I was looking for a counter-example to Cauchy-Peano-Arzela theorem. I found this paper (in french) from Dieudonné.
Take $E = c_0$ to be the space of real sequences converging to $0$, endowed with the sup norm (which makes it a Banach space). Let $f_n(x) = \sqrt{\vert x \vert} + \frac{1}{n+1}$, and $f((x_n)_{n \in \mathbb{N}}) = (f_n(x_n))_{n \in \mathbb{N}}$. $f$ is continuous from $E$ to itself, and consider the equation $(E) : x' = f(x)$, $x(0) = (0)_{n \in \mathbb{N}}$. Then for all $n$, the $n$-th component of a hypothetical solution $ (x_n)_{n\in \mathbb{N}}$ of $ (E)$ verifies $(E_n) : x_n'(t) = f_n(x_n(t))$, $x_n(0) = 0$. Dieudonné then says that the solutions of $(E_n)$ are unique, and verify $x_n(t) \geq \frac{t^2}{4}$ for $t\geq 0$.
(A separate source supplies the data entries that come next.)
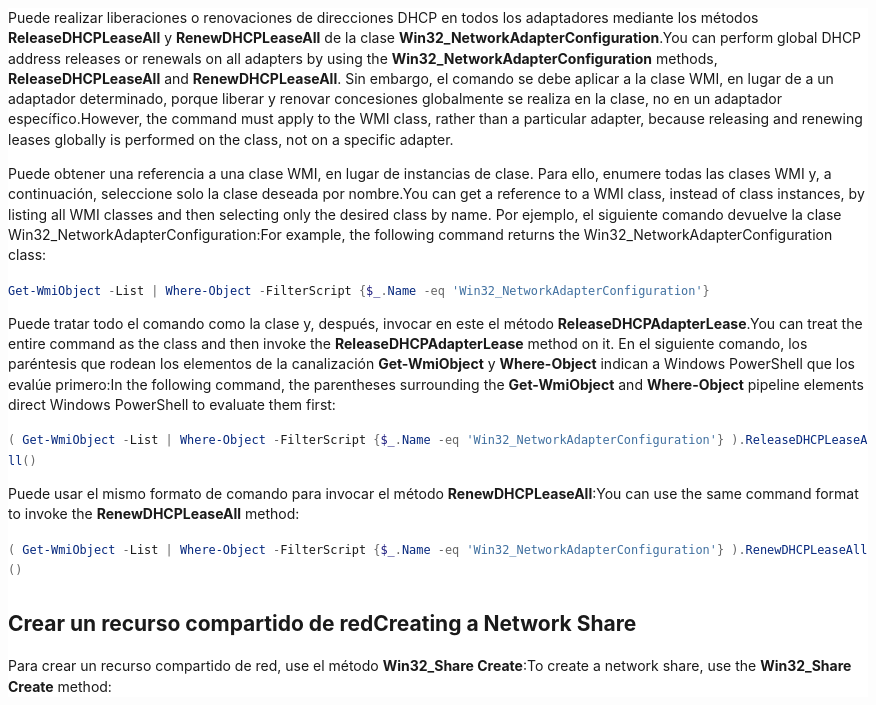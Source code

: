 <span data-ttu-id="b2cb7-160">Puede realizar liberaciones o renovaciones de direcciones DHCP en todos los adaptadores mediante los métodos **ReleaseDHCPLeaseAll** y **RenewDHCPLeaseAll** de la clase **Win32_NetworkAdapterConfiguration**.</span><span class="sxs-lookup"><span data-stu-id="b2cb7-160">You can perform global DHCP address releases or renewals on all adapters by using the **Win32_NetworkAdapterConfiguration** methods, **ReleaseDHCPLeaseAll** and **RenewDHCPLeaseAll**.</span></span> <span data-ttu-id="b2cb7-161">Sin embargo, el comando se debe aplicar a la clase WMI, en lugar de a un adaptador determinado, porque liberar y renovar concesiones globalmente se realiza en la clase, no en un adaptador específico.</span><span class="sxs-lookup"><span data-stu-id="b2cb7-161">However, the command must apply to the WMI class, rather than a particular adapter, because releasing and renewing leases globally is performed on the class, not on a specific adapter.</span></span>

<span data-ttu-id="b2cb7-162">Puede obtener una referencia a una clase WMI, en lugar de instancias de clase. Para ello, enumere todas las clases WMI y, a continuación, seleccione solo la clase deseada por nombre.</span><span class="sxs-lookup"><span data-stu-id="b2cb7-162">You can get a reference to a WMI class, instead of class instances, by listing all WMI classes and then selecting only the desired class by name.</span></span> <span data-ttu-id="b2cb7-163">Por ejemplo, el siguiente comando devuelve la clase Win32_NetworkAdapterConfiguration:</span><span class="sxs-lookup"><span data-stu-id="b2cb7-163">For example, the following command returns the Win32_NetworkAdapterConfiguration class:</span></span>

```powershell
Get-WmiObject -List | Where-Object -FilterScript {$_.Name -eq 'Win32_NetworkAdapterConfiguration'}
```

<span data-ttu-id="b2cb7-164">Puede tratar todo el comando como la clase y, después, invocar en este el método **ReleaseDHCPAdapterLease**.</span><span class="sxs-lookup"><span data-stu-id="b2cb7-164">You can treat the entire command as the class and then invoke the **ReleaseDHCPAdapterLease** method on it.</span></span> <span data-ttu-id="b2cb7-165">En el siguiente comando, los paréntesis que rodean los elementos de la canalización **Get-WmiObject** y **Where-Object** indican a Windows PowerShell que los evalúe primero:</span><span class="sxs-lookup"><span data-stu-id="b2cb7-165">In the following command, the parentheses surrounding the **Get-WmiObject** and **Where-Object** pipeline elements direct Windows PowerShell to evaluate them first:</span></span>

```powershell
( Get-WmiObject -List | Where-Object -FilterScript {$_.Name -eq 'Win32_NetworkAdapterConfiguration'} ).ReleaseDHCPLeaseAll()
```

<span data-ttu-id="b2cb7-166">Puede usar el mismo formato de comando para invocar el método **RenewDHCPLeaseAll**:</span><span class="sxs-lookup"><span data-stu-id="b2cb7-166">You can use the same command format to invoke the **RenewDHCPLeaseAll** method:</span></span>

```powershell
( Get-WmiObject -List | Where-Object -FilterScript {$_.Name -eq 'Win32_NetworkAdapterConfiguration'} ).RenewDHCPLeaseAll()
```

## <a name="creating-a-network-share"></a><span data-ttu-id="b2cb7-167">Crear un recurso compartido de red</span><span class="sxs-lookup"><span data-stu-id="b2cb7-167">Creating a Network Share</span></span>

<span data-ttu-id="b2cb7-168">Para crear un recurso compartido de red, use el método **Win32_Share Create**:</span><span class="sxs-lookup"><span data-stu-id="b2cb7-168">To create a network share, use the **Win32_Share Create** method:</span></span>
I don't know how to prove those two last assertions. In fact, I find the first disturbing, since I know that without the $\frac{1}{n+1}$, the solutions would not be unique... And I think the $f_n$ don't turn locally Lipschitz when I add the $\frac{1}{n+1}$... And then, I don't know how to prove the minoration.
Could you help me with this ? Or perhaps do you know a simpler counter-example ?
You don't need to prove uniqueness, just the lower bound estimate. But I'll prove uniqueness at the end.
Let $x$ be a solution to $(E_n)$. Since $x$ is differentiable, using the definition of derivative at $t = 0$, we see $x(\epsilon) = \frac{1}{n+1}\epsilon + o(\epsilon)$ as $\epsilon\to 0$. Hence for sufficiently small $\epsilon$, we know that $x(\epsilon)$ is greater than zero. Now $\sqrt x$ is Lipschitz on any domain of the form $[\delta,\infty)$, so this means that the $x(t)$ is uniquely determined and increasing for $t \ge \epsilon$. And on this interval $$ \frac{d}{dt} (2\sqrt{x}) = \frac{x'}{\sqrt{x}} \ge 1 ,$$ and hence for $t \ge \epsilon$ $$ 2\sqrt{x(t)} - 2\sqrt{x(\epsilon)} \ge t-\epsilon.$$ Letting $\epsilon \to 0$, it follows that $$ x(t) \ge \frac{t^2}4 \quad (1).$$
Now let's prove uniqueness. Suppose that $x$ and $y$ are two solutions. Then $$ x' - y' = \sqrt{x} - \sqrt{y} = \frac{x-y}{\sqrt x + \sqrt y} .$$ Applying Gronwall's inequality, we obtain $$ |x(t) - y(t)| \le |x(\epsilon) - y(\epsilon)| \exp\left(\int_{\epsilon}^t \frac{d\tau}{\sqrt{x(\tau)}+\sqrt{y(\tau)}} \right).$$ Since estimate (1) holds for both $x$ and $y$, we see that $$ \int_{\epsilon}^t \frac{d\tau}{\sqrt{x(\tau)}+\sqrt{y(\tau)}} \le \log\left(\frac t\epsilon\right) $$ Hence $$ |x(t) - y(t)| \le \frac{|x(\epsilon) - y(\epsilon)|t}\epsilon = \frac {o(\epsilon)t}\epsilon .$$ Letting $\epsilon \to 0$, we obtain $x(t) = y(t)$.